Met Gala e a moda como expressão criativa
Aproveitando o ensejo do post da semana passada (se você ainda não leu, clica aqui!), precisamos falar sobre o Met Gala 2019.
Se você não entende bem qual é a dessa festa que vai todo mundo (ou quase) com umas roupas bem esquisitas, vem cá que eu te explico: o Met Gala marca a abertura da exposição anual do Costume Institute (ou Instituto de Vestuário) do Metropolitan Museum of Art de Nova York. (Sim, minha gente, um dos mais importantes museus de arte do mundo tem uma área dedicada à moda!)
E aí, que as roupas esquisitas são releituras da temática da exposição em questão. O Met Gala não é só um baile de gala, mas um baile de gala temático. Em outras palavras, é uma festa à fantasia muito, muito chique, com mentes criativas renomadíssimas por traz das fantasias todas!
Pra quem enxerga a moda por outros prismas, para além do mercado, como eu, é um prato cheio pra gente se deleitar, pensar, analisar e ver a moda como a potência de expressão criativa que ela pode ser!
E daí que o baile desse ano despertou a semioticista que há em mim e eu queria compartilhar um pouco dessa visão com vocês, mas antes de comentar um dos looks propriamente ditos, preciso contextualizar e explicar qual era a temática desse ano porque isso faz toda a diferença na hora de entender as escolhas sartorialistas da galera.
Camp: notes on Fashion
Esse era o tema do baile e da exposição que foi inaugurada junto com ele, numa referência ao ensaio Notes on Camp da filósofa, escritora e ativista Susan Sontag. A ideia por trás da exposição é “explorar as origens da estética camp, e como ela evoluiu de um lugar de marginalidade para se tornar uma influência importante na cultura dominante”.
“A marca registrada do Camp é o espírito da extravagância. O Camp é uma mulher andando por aí em um vestido feito de três milhões de penas” – Susan Sontag
A estética camp tem extravagância, tem exagero, tem teatralidade, mas tudo isso carregado de ironia e crítica social. Nas palavras do curador do Costume Institute Andrew Bolton, falar sobre a estética camp é oportuno para o momento cultural e político:
“Pareceu muito relevante para a discussão cultural [atual] olhar para aquilo que é com frequência descartado como frivolidade vazia, mas que pode, na verdade, ser uma ferramenta política sofisticada e poderosa, sobretudo para culturas marginalizadas.”
A estética camp tem tudo a ver com o que falei no post da semana passada: do provocar para propor, do estranhamento como forma de criatividade, de tirar as pessoas do conforto do lugar-comum e do mainstream (que muitas vezes são a mesma coisa, né!?) para forçar o olhar para outras formas e belezas possíveis.
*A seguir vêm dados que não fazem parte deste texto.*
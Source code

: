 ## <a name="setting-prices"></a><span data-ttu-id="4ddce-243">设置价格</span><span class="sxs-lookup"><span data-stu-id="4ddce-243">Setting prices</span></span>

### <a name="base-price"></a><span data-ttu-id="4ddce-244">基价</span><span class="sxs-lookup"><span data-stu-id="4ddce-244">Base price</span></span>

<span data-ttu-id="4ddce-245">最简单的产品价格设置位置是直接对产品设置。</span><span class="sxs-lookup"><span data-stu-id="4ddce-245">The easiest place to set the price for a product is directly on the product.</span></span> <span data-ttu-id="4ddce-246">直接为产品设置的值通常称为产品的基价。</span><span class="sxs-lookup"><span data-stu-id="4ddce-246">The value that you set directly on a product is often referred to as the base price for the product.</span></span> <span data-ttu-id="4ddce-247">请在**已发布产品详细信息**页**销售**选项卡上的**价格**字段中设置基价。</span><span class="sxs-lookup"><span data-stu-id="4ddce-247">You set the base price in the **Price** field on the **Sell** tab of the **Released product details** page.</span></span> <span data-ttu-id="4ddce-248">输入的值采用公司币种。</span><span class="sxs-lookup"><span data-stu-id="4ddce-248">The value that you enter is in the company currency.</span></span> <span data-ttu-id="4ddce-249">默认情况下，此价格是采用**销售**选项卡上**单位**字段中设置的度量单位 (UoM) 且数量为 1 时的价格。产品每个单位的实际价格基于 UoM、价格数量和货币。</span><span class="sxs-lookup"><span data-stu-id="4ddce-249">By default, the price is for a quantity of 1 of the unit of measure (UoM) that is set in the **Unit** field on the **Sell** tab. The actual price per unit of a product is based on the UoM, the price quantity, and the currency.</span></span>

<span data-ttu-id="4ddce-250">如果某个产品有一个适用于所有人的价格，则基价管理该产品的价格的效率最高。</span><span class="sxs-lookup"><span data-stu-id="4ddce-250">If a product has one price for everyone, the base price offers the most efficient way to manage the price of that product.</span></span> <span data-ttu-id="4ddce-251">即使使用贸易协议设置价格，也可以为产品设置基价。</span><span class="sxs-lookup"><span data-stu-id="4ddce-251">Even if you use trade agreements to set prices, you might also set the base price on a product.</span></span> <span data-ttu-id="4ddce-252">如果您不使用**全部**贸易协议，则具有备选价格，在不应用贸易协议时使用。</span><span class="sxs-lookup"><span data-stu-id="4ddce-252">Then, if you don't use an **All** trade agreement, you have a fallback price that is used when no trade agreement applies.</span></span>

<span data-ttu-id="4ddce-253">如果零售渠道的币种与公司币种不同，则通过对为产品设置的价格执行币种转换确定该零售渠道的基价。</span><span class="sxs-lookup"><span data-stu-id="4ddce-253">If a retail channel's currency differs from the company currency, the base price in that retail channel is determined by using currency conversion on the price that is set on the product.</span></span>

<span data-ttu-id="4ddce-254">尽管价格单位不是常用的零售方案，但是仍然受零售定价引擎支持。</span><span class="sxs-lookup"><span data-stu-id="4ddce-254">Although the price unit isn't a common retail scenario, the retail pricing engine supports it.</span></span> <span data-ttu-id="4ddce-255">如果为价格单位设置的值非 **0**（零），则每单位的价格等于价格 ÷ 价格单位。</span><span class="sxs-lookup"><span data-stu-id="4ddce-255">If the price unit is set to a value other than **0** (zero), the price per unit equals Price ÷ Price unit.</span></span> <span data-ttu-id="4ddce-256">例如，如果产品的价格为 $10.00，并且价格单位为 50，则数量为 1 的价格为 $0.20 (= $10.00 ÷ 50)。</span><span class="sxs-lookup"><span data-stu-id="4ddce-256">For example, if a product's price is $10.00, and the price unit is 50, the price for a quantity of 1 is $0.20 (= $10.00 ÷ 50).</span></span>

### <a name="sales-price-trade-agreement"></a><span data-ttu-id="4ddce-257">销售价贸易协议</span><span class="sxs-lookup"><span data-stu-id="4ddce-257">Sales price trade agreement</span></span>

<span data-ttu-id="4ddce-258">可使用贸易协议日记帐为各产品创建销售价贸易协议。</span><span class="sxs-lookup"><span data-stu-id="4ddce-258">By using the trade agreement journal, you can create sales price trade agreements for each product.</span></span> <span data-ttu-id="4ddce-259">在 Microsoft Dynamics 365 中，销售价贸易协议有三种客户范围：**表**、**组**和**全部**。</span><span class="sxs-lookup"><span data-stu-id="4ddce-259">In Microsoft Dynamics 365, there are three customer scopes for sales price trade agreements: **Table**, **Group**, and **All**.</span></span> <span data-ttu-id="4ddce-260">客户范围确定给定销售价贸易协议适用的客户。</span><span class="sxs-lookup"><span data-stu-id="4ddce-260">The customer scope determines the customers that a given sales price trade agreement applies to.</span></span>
Percebem como a moda tem (ou pode ter) tudo a ver com isso?
Agora vamos ao vestido da Diane von Furstenberg:

A estilista belga foi vestida de nada mais, nada menos do que Estátua da Liberdade! Mas como isso não bastasse, não era uma Estátua da Liberdade qualquer, mas uma que tinha sua cara estampada nas próprias vestes.
Símbolo de uma nação marcada por extravagâncias e exageros dos mais diversos tipos, a Estátua é, ela própria de uma extravagância tremenda – seja pelo tamanho, pela História ou pelas inúmeras reproduçõess de sua imagem – percebe a metalinguagem do traje aí?
E também faz referência ao sonho americano regado à meritocracia. Dessa ideia de que somos os maiores, de que podemos tudo, de que não há nada que não dependa de nós mesmos. Na sociedade moderna (não só americana, vale dizer, mas a referência aqui é essa), não adoramos nada que não seja humano. Os nossos heróis são humanos. Não adoramos nada além de nós mesmos. Geração selfie não existe à toa, afinal de contas.
A estilista fala sobre tudo isso a partir dos seus trajes, numa referência clara ao camp, sua estética extravagante carregada de crítica social. Afinal, moda também é linguagem, é comunicação, é narrativa! E não só essa moda feita por grandes estilistas, mas essa do dia a dia também.
Cada peça de roupa que a gente escolhe colocar no corpo, pra ir numa festona ou na padaria, aquela que vai ficar eternizada nos álbuns de foto, mas também aquela que a gente coloca achando que ninguém vai ver conta uma história. O tempo todo contamos uma história.
Agora me diz: como você tem se apropriado dessa sua narrativa diária?